**What the task requires**
Within this listing, how many lines include the word "GraphRAG"? Only the number should be given.

**Given entries**

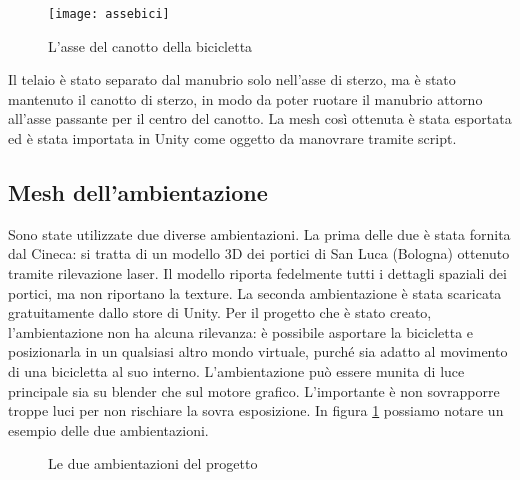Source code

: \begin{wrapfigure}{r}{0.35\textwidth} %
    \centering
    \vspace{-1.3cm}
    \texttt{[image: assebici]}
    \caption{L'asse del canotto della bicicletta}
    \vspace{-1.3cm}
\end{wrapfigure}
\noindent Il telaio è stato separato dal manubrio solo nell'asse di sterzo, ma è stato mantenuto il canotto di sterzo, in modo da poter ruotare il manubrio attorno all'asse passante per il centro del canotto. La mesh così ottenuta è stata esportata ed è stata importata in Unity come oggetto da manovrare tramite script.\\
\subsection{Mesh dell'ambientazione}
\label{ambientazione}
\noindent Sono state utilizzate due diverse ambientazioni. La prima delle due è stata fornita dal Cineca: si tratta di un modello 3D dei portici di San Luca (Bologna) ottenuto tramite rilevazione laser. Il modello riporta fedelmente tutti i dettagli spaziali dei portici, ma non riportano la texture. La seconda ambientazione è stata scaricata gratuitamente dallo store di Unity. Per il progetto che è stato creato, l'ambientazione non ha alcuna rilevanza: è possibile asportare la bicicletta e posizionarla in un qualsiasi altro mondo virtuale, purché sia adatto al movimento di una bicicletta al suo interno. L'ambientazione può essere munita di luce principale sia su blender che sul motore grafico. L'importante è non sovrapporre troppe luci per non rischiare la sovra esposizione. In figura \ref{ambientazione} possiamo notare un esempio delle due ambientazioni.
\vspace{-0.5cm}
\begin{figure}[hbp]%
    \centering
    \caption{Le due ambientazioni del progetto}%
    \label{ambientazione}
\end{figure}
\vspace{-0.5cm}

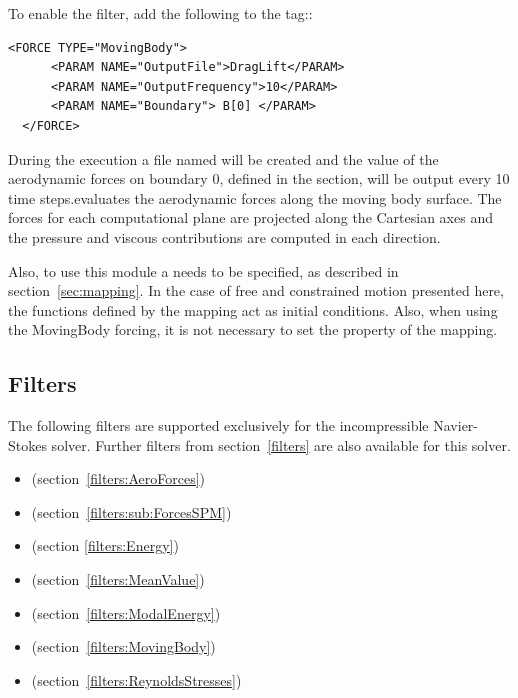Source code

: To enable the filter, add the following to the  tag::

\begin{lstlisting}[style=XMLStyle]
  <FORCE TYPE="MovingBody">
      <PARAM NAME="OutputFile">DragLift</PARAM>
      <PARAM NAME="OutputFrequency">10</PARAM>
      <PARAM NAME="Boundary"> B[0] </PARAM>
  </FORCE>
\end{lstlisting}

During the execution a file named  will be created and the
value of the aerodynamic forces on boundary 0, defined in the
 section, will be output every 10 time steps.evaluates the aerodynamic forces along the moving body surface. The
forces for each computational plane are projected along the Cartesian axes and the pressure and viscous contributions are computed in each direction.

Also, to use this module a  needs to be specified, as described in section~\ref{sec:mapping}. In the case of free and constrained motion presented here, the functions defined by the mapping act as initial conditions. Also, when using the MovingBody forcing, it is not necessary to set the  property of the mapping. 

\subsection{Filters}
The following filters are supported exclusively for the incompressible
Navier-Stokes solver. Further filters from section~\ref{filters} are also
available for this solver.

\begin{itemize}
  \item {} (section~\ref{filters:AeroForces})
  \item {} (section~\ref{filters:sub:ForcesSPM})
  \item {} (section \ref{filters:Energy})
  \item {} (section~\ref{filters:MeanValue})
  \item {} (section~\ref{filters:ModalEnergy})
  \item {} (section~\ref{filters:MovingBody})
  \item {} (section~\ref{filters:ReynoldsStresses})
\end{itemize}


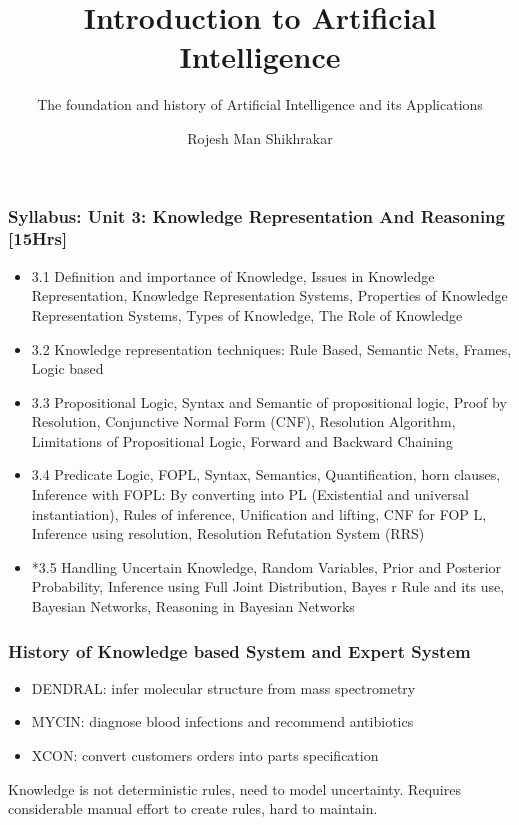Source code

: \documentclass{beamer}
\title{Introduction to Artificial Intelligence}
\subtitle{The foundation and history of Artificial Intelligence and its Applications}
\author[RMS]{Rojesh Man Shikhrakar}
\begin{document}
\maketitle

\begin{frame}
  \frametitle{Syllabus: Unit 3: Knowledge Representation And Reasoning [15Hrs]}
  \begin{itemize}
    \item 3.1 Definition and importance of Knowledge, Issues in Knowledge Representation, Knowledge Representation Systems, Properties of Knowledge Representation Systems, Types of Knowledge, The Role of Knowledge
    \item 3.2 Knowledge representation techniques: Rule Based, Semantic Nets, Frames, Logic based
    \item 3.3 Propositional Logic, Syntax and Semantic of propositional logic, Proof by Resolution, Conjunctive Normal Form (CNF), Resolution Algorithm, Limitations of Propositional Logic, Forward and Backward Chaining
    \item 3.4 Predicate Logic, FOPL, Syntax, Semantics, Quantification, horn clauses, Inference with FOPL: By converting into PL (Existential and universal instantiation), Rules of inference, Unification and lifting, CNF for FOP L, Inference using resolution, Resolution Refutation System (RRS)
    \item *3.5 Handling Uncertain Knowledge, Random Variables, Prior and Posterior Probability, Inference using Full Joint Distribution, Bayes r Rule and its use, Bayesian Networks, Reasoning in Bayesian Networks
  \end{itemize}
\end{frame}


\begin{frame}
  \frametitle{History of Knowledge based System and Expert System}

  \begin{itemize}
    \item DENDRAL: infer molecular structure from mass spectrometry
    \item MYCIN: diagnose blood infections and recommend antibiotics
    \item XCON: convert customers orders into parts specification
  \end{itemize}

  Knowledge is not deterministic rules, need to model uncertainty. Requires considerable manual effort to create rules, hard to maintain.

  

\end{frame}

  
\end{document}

--

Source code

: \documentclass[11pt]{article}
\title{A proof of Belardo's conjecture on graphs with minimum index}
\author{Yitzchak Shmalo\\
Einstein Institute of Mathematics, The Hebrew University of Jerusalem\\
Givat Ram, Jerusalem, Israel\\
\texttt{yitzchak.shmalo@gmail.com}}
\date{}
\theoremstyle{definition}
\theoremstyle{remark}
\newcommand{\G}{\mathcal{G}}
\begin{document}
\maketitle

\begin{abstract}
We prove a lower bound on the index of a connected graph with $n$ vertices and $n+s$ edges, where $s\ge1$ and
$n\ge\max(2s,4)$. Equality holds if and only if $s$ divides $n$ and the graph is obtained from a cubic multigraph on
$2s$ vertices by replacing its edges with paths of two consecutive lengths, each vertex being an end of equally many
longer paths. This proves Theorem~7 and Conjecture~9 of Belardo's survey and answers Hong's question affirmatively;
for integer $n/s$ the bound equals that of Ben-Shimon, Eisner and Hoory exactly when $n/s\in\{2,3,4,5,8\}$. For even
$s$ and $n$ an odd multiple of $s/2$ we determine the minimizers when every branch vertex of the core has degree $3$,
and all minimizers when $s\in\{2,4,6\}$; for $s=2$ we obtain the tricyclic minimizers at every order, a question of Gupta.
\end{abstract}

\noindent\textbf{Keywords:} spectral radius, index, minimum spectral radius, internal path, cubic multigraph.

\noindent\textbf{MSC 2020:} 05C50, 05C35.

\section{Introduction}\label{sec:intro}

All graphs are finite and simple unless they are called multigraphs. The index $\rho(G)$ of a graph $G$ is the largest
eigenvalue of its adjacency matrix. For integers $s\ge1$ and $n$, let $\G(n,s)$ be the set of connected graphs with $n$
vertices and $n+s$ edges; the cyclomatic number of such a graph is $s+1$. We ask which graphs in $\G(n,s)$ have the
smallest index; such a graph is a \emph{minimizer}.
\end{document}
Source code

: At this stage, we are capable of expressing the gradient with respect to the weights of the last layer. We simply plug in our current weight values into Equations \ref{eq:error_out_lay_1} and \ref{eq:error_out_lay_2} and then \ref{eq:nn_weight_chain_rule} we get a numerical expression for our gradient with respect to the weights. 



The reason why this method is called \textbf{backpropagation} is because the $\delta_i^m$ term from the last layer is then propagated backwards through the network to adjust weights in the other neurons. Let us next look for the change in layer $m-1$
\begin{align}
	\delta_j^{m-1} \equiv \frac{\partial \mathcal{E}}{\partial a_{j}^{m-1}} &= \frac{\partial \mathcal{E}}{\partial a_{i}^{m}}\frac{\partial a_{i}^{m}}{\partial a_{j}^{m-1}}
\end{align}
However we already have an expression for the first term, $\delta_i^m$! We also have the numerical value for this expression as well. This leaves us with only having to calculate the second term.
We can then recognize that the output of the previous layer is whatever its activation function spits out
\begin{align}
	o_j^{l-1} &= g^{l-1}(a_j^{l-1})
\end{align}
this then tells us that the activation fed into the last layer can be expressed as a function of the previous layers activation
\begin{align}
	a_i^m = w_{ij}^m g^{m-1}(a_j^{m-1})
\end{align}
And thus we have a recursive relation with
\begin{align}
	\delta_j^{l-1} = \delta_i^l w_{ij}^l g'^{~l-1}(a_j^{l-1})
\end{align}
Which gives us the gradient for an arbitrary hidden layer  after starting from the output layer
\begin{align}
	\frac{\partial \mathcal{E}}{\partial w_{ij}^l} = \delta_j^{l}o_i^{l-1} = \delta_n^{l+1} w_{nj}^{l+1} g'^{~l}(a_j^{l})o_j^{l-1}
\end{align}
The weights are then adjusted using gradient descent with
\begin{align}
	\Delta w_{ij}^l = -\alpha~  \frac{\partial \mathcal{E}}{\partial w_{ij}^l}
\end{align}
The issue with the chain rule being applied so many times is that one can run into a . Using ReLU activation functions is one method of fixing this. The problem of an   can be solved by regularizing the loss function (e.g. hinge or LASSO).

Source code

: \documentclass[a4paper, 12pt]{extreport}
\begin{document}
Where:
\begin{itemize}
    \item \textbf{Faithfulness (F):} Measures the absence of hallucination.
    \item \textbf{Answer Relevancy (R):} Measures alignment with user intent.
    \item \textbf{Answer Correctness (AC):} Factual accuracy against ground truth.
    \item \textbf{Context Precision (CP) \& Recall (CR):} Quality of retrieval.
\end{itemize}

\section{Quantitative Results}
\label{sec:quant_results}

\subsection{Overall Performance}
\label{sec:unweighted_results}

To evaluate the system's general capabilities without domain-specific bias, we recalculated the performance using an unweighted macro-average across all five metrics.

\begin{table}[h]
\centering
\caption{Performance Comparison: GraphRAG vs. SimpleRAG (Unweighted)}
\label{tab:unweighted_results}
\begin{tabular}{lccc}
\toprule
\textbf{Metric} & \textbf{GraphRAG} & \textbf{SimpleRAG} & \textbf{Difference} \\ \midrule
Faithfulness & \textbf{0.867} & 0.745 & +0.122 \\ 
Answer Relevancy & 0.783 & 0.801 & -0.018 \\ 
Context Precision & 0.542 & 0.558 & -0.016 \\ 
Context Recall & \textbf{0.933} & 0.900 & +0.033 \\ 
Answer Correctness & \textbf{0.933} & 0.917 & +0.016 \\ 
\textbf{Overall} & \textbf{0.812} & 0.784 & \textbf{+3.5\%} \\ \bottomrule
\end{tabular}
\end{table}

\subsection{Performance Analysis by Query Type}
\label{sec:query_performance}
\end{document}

**Response area**
2